To develop a list of Twitter accounts for monitoring, we analyzed followers of @de_sputnik, the German-language Twitter account for Sputnik News.
While Sputnik is an overt vehicle for Russian influence, and thus obviously relevant to influence campaigns, not all of its followers on Twitter are meaningfully involved in such campaigns. Therefore we applied metrics to the set to find the most relevant users. The resulting dashboard monitors the output of:
- users who tweet content that followers of @de_sputnik engage with,
- users who actively engage with that content, and
- users who artificially amplify content within the network.
The analysis was performed in July 2017 and reflects activity from that period. The same analysis carried out at a different time would produce similar but distinct results.
We analyzed the followers of @de_sputnik in three ways, identifying:
- The 500 most influential accounts: These are accounts that receive the highest number of interactions (retweets, replies) from people who follow @de_sputnik
- The 500 accounts most responsive to influence: These are accounts that most actively engage with the content promoted by the influential accounts (by sending retweets and replies).

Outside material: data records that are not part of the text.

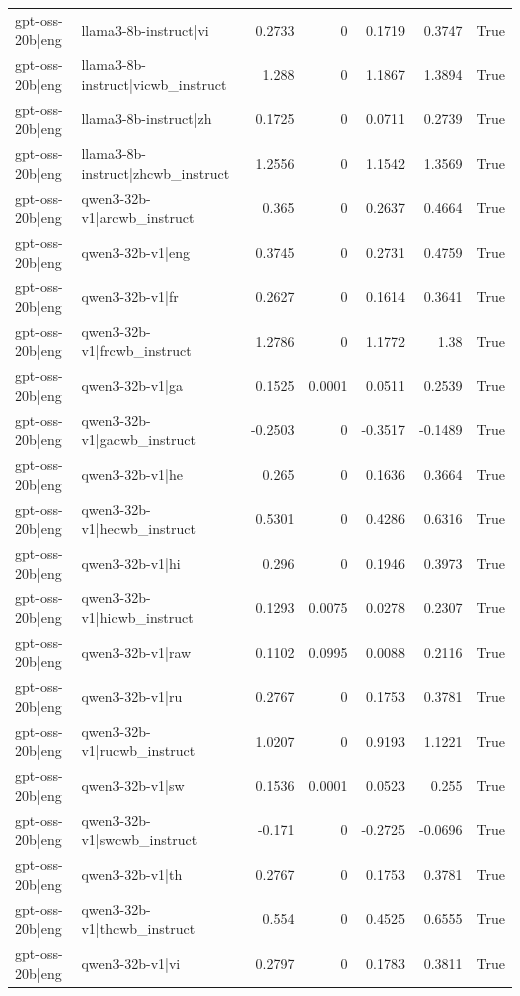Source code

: \begin{table}
\begin{tabular}{l l r r r r l}
gpt-oss-20b|eng & llama3-8b-instruct|vi & 0.2733 & 0 & 0.1719 & 0.3747 & True \\
gpt-oss-20b|eng & llama3-8b-instruct|vicwb_instruct & 1.288 & 0 & 1.1867 & 1.3894 & True \\
gpt-oss-20b|eng & llama3-8b-instruct|zh & 0.1725 & 0 & 0.0711 & 0.2739 & True \\
gpt-oss-20b|eng & llama3-8b-instruct|zhcwb_instruct & 1.2556 & 0 & 1.1542 & 1.3569 & True \\
gpt-oss-20b|eng & qwen3-32b-v1|arcwb_instruct & 0.365 & 0 & 0.2637 & 0.4664 & True \\
gpt-oss-20b|eng & qwen3-32b-v1|eng & 0.3745 & 0 & 0.2731 & 0.4759 & True \\
gpt-oss-20b|eng & qwen3-32b-v1|fr & 0.2627 & 0 & 0.1614 & 0.3641 & True \\
gpt-oss-20b|eng & qwen3-32b-v1|frcwb_instruct & 1.2786 & 0 & 1.1772 & 1.38 & True \\
gpt-oss-20b|eng & qwen3-32b-v1|ga & 0.1525 & 0.0001 & 0.0511 & 0.2539 & True \\
gpt-oss-20b|eng & qwen3-32b-v1|gacwb_instruct & -0.2503 & 0 & -0.3517 & -0.1489 & True \\
gpt-oss-20b|eng & qwen3-32b-v1|he & 0.265 & 0 & 0.1636 & 0.3664 & True \\
gpt-oss-20b|eng & qwen3-32b-v1|hecwb_instruct & 0.5301 & 0 & 0.4286 & 0.6316 & True \\
gpt-oss-20b|eng & qwen3-32b-v1|hi & 0.296 & 0 & 0.1946 & 0.3973 & True \\
gpt-oss-20b|eng & qwen3-32b-v1|hicwb_instruct & 0.1293 & 0.0075 & 0.0278 & 0.2307 & True \\
gpt-oss-20b|eng & qwen3-32b-v1|raw & 0.1102 & 0.0995 & 0.0088 & 0.2116 & True \\
gpt-oss-20b|eng & qwen3-32b-v1|ru & 0.2767 & 0 & 0.1753 & 0.3781 & True \\
gpt-oss-20b|eng & qwen3-32b-v1|rucwb_instruct & 1.0207 & 0 & 0.9193 & 1.1221 & True \\
gpt-oss-20b|eng & qwen3-32b-v1|sw & 0.1536 & 0.0001 & 0.0523 & 0.255 & True \\
gpt-oss-20b|eng & qwen3-32b-v1|swcwb_instruct & -0.171 & 0 & -0.2725 & -0.0696 & True \\
gpt-oss-20b|eng & qwen3-32b-v1|th & 0.2767 & 0 & 0.1753 & 0.3781 & True \\
gpt-oss-20b|eng & qwen3-32b-v1|thcwb_instruct & 0.554 & 0 & 0.4525 & 0.6555 & True \\
gpt-oss-20b|eng & qwen3-32b-v1|vi & 0.2797 & 0 & 0.1783 & 0.3811 & True \\

\end{tabular}
\end{table}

- The 500 top accounts scored by in-groupness: These are accounts that most-often direct interactions to other followers of @de_sputnik, relative to interactions sent to non-followers.
The metrics we used are fully detailed below. The three sets overlapped somewhat, for a total of 1,307 accounts, of which 104 (8 percent) had been suspended since the network was collected in July 2017. We weeded this set for maximum relevance, including removing accounts that indicated German was not the user’s first language. We sorted the remainder by follower count and included the 500 accounts with the lowest number of followers, in order to focus the analysis on less obvious participants.
We then returned to the analysis of the follower set to identify likely bot and troll accounts that exist primarily to artificially amplify other accounts. To do this, we identified accounts with:
- Fewer than 5,000 followers
- More than 100 tweets per day
- With at least 25 percent of their last 200 tweets being retweets
We then sorted this set by in-groupness and included the accounts that were not already included in one of the previous sets for a final total of 600 accounts.
The resulting dataset is a representative sample of accounts that generally share the same orientation as the seed account, @de_sputnik, including accounts that are measurably influenced by the seed account, other accounts that are effective at influencing the followers of the seed account, and accounts that amplify members of the first two sets.
Because we chose to highlight some bot activity, some commercial spam may creep into the dataset. We have attempted to remove these accounts when possible, primarily by identifying accounts that send repetitive and duplicative content, but also through a limited manual review.